[[ DATA open ]]

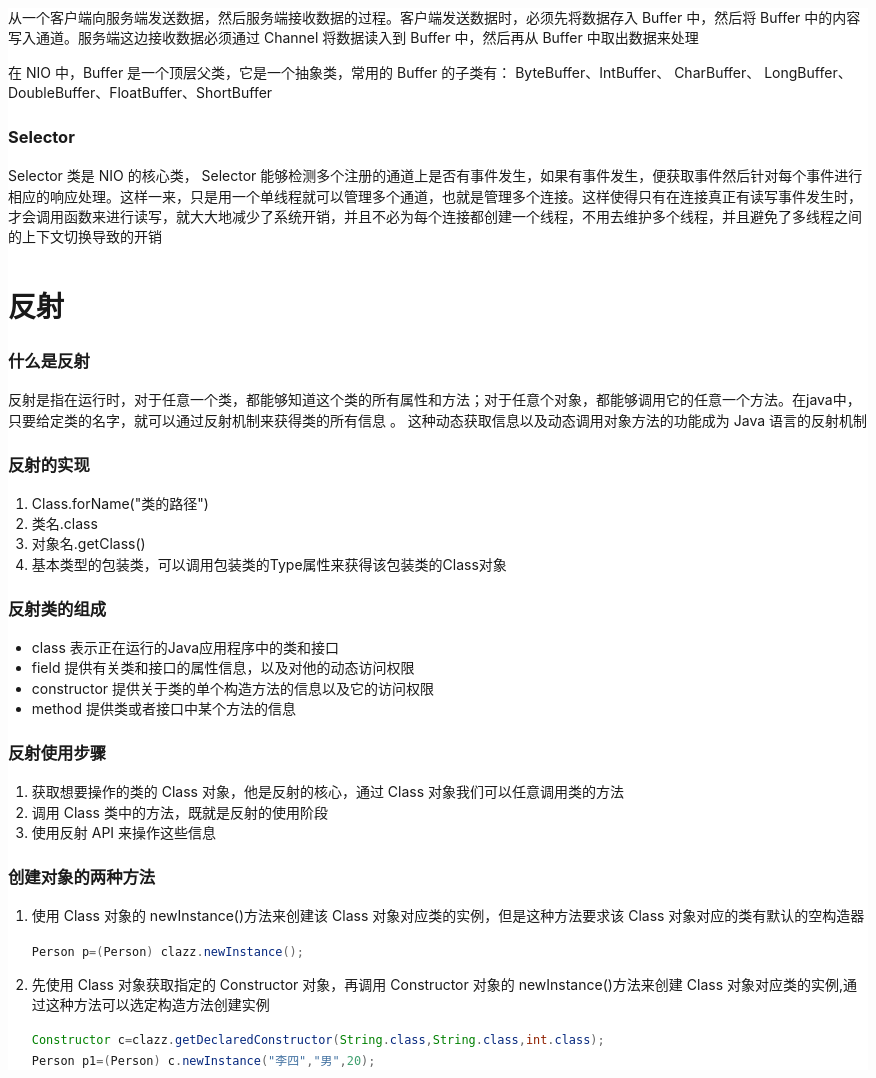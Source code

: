 从一个客户端向服务端发送数据，然后服务端接收数据的过程。客户端发送数据时，必须先将数据存入 Buffer 中，然后将 Buffer 中的内容写入通道。服务端这边接收数据必须通过 Channel 将数据读入到 Buffer 中，然后再从 Buffer 中取出数据来处理

在 NIO 中，Buffer 是一个顶层父类，它是一个抽象类，常用的 Buffer 的子类有：
ByteBuffer、IntBuffer、 CharBuffer、 LongBuffer、 DoubleBuffer、FloatBuffer、ShortBuffer

### Selector

Selector 类是 NIO 的核心类， Selector 能够检测多个注册的通道上是否有事件发生，如果有事件发生，便获取事件然后针对每个事件进行相应的响应处理。这样一来，只是用一个单线程就可以管理多个通道，也就是管理多个连接。这样使得只有在连接真正有读写事件发生时，才会调用函数来进行读写，就大大地减少了系统开销，并且不必为每个连接都创建一个线程，不用去维护多个线程，并且避免了多线程之间的上下文切换导致的开销

# 反射

### 什么是反射

反射是指在运行时，对于任意一个类，都能够知道这个类的所有属性和方法；对于任意个对象，都能够调用它的任意一个方法。在java中，只要给定类的名字，就可以通过反射机制来获得类的所有信息 。 这种动态获取信息以及动态调用对象方法的功能成为 Java 语言的反射机制 

### 反射的实现

1. Class.forName("类的路径")
2. 类名.class
3. 对象名.getClass()
4. 基本类型的包装类，可以调用包装类的Type属性来获得该包装类的Class对象

### 反射类的组成

- class  表示正在运行的Java应用程序中的类和接口
- field 提供有关类和接口的属性信息，以及对他的动态访问权限
- constructor 提供关于类的单个构造方法的信息以及它的访问权限
- method  提供类或者接口中某个方法的信息

### 反射使用步骤

1. 获取想要操作的类的 Class 对象，他是反射的核心，通过 Class 对象我们可以任意调用类的方法
2. 调用 Class 类中的方法，既就是反射的使用阶段
3. 使用反射 API 来操作这些信息

### 创建对象的两种方法

1. 使用 Class 对象的 newInstance()方法来创建该 Class 对象对应类的实例，但是这种方法要求该 Class 对象对应的类有默认的空构造器

   ```java
   Person p=(Person) clazz.newInstance();
   ```

   

2. 先使用 Class 对象获取指定的 Constructor 对象，再调用 Constructor 对象的 newInstance()方法来创建 Class 对象对应类的实例,通过这种方法可以选定构造方法创建实例

   ```java
   Constructor c=clazz.getDeclaredConstructor(String.class,String.class,int.class);
   Person p1=(Person) c.newInstance("李四","男",20);
   ```
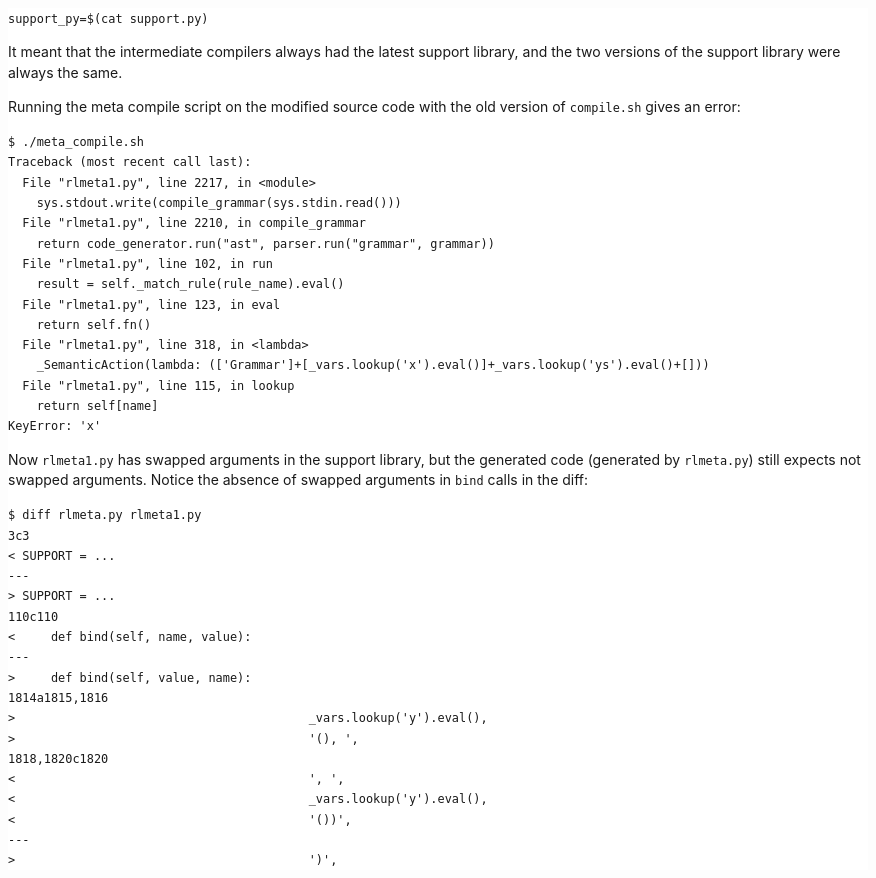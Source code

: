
 ```text
support_py=$(cat support.py)
```

It meant that the intermediate compilers always had the latest support
library, and the two versions of the support library were always the
same.

Running the meta compile script on the modified source code with the old
version of `compile.sh` gives an error:

```text
$ ./meta_compile.sh
Traceback (most recent call last):
  File "rlmeta1.py", line 2217, in <module>
    sys.stdout.write(compile_grammar(sys.stdin.read()))
  File "rlmeta1.py", line 2210, in compile_grammar
    return code_generator.run("ast", parser.run("grammar", grammar))
  File "rlmeta1.py", line 102, in run
    result = self._match_rule(rule_name).eval()
  File "rlmeta1.py", line 123, in eval
    return self.fn()
  File "rlmeta1.py", line 318, in <lambda>
    _SemanticAction(lambda: (['Grammar']+[_vars.lookup('x').eval()]+_vars.lookup('ys').eval()+[]))
  File "rlmeta1.py", line 115, in lookup
    return self[name]
KeyError: 'x'
```

Now `rlmeta1.py` has swapped arguments in the support library, but the
generated code (generated by `rlmeta.py`) still expects not swapped
arguments. Notice the absence of swapped arguments in `bind` calls in
the diff:

```text
$ diff rlmeta.py rlmeta1.py
3c3
< SUPPORT = ...
---
> SUPPORT = ...
110c110
<     def bind(self, name, value):
---
>     def bind(self, value, name):
1814a1815,1816
>                                         _vars.lookup('y').eval(),
>                                         '(), ',
1818,1820c1820
<                                         ', ',
<                                         _vars.lookup('y').eval(),
<                                         '())',
---
>                                         ')',
```
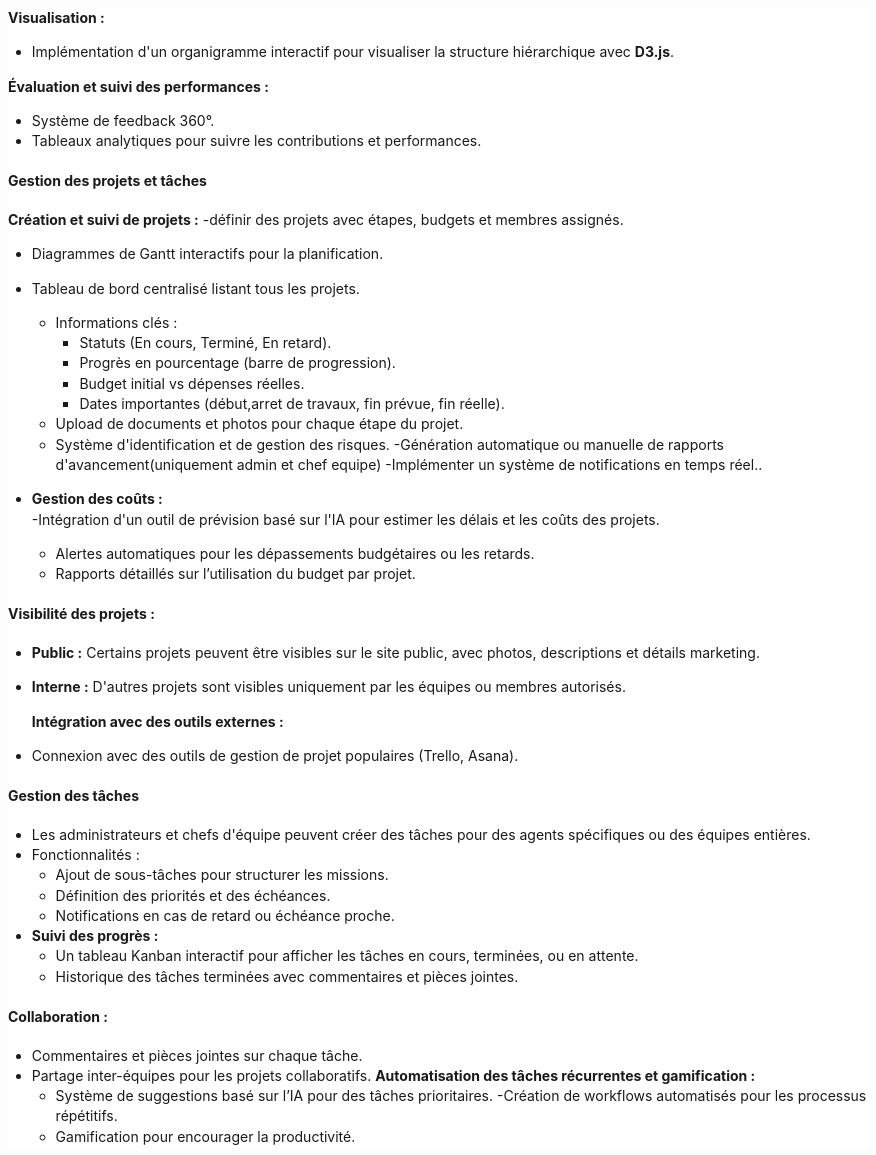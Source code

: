 **Visualisation :**  
  - Implémentation d'un organigramme interactif pour visualiser la structure hiérarchique avec **D3.js**.

**Évaluation et suivi des performances :**  
  - Système de feedback 360°.  
  - Tableaux analytiques pour suivre les contributions et performances.  

#### **Gestion des projets et tâches**  

**Création et suivi de projets :**
-définir des projets avec étapes, budgets et membres assignés. 
- Diagrammes de Gantt interactifs pour la planification. 
- Tableau de bord centralisé listant tous les projets.  
  - Informations clés :  
    - Statuts (En cours, Terminé, En retard).  
    - Progrès en pourcentage (barre de progression).  
    - Budget initial vs dépenses réelles.  
    - Dates importantes (début,arret de travaux, fin prévue, fin réelle).  
  - Upload de documents et photos pour chaque étape du projet.  
  - Système d'identification et de gestion des risques.
  -Génération automatique ou manuelle de rapports d'avancement(uniquement admin et chef equipe)
 -Implémenter un système de notifications en temps réel..

- **Gestion des coûts :**  
    -Intégration d'un outil de prévision basé sur l'IA pour estimer les délais et les coûts des projets.
  - Alertes automatiques pour les dépassements budgétaires ou les retards.  
  - Rapports détaillés sur l’utilisation du budget par projet.  

#### **Visibilité des projets :**  
- **Public :** Certains projets peuvent être visibles sur le site public, avec photos, descriptions et détails marketing.  
- **Interne :** D'autres projets sont visibles uniquement par les équipes ou membres autorisés.  

  **Intégration avec des outils externes :**

 - Connexion avec des outils de gestion de projet populaires (Trello, Asana).

#### **Gestion des tâches**
- Les administrateurs et chefs d'équipe peuvent créer des tâches pour des agents spécifiques ou des équipes entières. 
- Fonctionnalités :  
    - Ajout de sous-tâches pour structurer les missions.  
    - Définition des priorités et des échéances.  
    - Notifications en cas de retard ou échéance proche. 
- **Suivi des progrès :**  
  - Un tableau Kanban interactif pour afficher les tâches en cours, terminées, ou en attente.  
  - Historique des tâches terminées avec commentaires et pièces jointes. 

#### **Collaboration :**  
- Commentaires et pièces jointes sur chaque tâche.  
- Partage inter-équipes pour les projets collaboratifs. 
**Automatisation des tâches récurrentes et gamification :**  
   - Système de suggestions basé sur l’IA pour des tâches prioritaires. 
    -Création de workflows automatisés pour les processus répétitifs. 
   - Gamification pour encourager la productivité.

[[ DATA closed ]]

● TASK TO CARRY OUT:
The result consists of the line with "- Un tableau" through the last line of the entries above, repeated exactly and with nothing else.

● RESPONSE FOR THIS EXERCISE:
  - Un tableau Kanban interactif pour afficher les tâches en cours, terminées, ou en attente.  
  - Historique des tâches terminées avec commentaires et pièces jointes. 

#### **Collaboration :**  
- Commentaires et pièces jointes sur chaque tâche.  
- Partage inter-équipes pour les projets collaboratifs. 
**Automatisation des tâches récurrentes et gamification :**  
   - Système de suggestions basé sur l’IA pour des tâches prioritaires. 
    -Création de workflows automatisés pour les processus répétitifs. 
   - Gamification pour encourager la productivité.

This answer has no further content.